** Supplied data follows **

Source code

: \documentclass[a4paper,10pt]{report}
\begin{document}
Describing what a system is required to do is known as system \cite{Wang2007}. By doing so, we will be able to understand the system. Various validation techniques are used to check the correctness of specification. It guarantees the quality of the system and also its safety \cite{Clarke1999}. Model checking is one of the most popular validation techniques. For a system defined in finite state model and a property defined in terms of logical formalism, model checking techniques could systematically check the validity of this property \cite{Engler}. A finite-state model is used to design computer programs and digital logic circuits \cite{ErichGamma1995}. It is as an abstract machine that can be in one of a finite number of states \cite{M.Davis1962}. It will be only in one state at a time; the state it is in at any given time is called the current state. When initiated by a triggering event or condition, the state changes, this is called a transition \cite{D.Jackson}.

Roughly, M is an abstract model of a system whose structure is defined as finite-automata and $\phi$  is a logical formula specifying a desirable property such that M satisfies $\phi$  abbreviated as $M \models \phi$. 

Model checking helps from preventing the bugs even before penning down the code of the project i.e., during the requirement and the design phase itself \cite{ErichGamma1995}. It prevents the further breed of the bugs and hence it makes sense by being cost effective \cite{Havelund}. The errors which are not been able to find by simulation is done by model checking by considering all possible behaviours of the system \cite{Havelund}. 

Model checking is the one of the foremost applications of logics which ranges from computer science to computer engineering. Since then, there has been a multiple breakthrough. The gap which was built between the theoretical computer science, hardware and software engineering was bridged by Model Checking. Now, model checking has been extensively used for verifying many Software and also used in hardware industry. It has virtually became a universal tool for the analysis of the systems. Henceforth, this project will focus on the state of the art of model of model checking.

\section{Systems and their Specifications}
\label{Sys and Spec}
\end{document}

** End of Supplied data **

**What to produce:**
For this exercise, the records above must be returned exactly.

**Solution for this problem:**
Source code

: \documentclass[a4paper,10pt]{report}
\begin{document}
Describing what a system is required to do is known as system \cite{Wang2007}. By doing so, we will be able to understand the system. Various validation techniques are used to check the correctness of specification. It guarantees the quality of the system and also its safety \cite{Clarke1999}. Model checking is one of the most popular validation techniques. For a system defined in finite state model and a property defined in terms of logical formalism, model checking techniques could systematically check the validity of this property \cite{Engler}. A finite-state model is used to design computer programs and digital logic circuits \cite{ErichGamma1995}. It is as an abstract machine that can be in one of a finite number of states \cite{M.Davis1962}. It will be only in one state at a time; the state it is in at any given time is called the current state. When initiated by a triggering event or condition, the state changes, this is called a transition \cite{D.Jackson}.

Roughly, M is an abstract model of a system whose structure is defined as finite-automata and $\phi$  is a logical formula specifying a desirable property such that M satisfies $\phi$  abbreviated as $M \models \phi$. 

Model checking helps from preventing the bugs even before penning down the code of the project i.e., during the requirement and the design phase itself \cite{ErichGamma1995}. It prevents the further breed of the bugs and hence it makes sense by being cost effective \cite{Havelund}. The errors which are not been able to find by simulation is done by model checking by considering all possible behaviours of the system \cite{Havelund}. 

Model checking is the one of the foremost applications of logics which ranges from computer science to computer engineering. Since then, there has been a multiple breakthrough. The gap which was built between the theoretical computer science, hardware and software engineering was bridged by Model Checking. Now, model checking has been extensively used for verifying many Software and also used in hardware industry. It has virtually became a universal tool for the analysis of the systems. Henceforth, this project will focus on the state of the art of model of model checking.

\section{Systems and their Specifications}
\label{Sys and Spec}
\end{document}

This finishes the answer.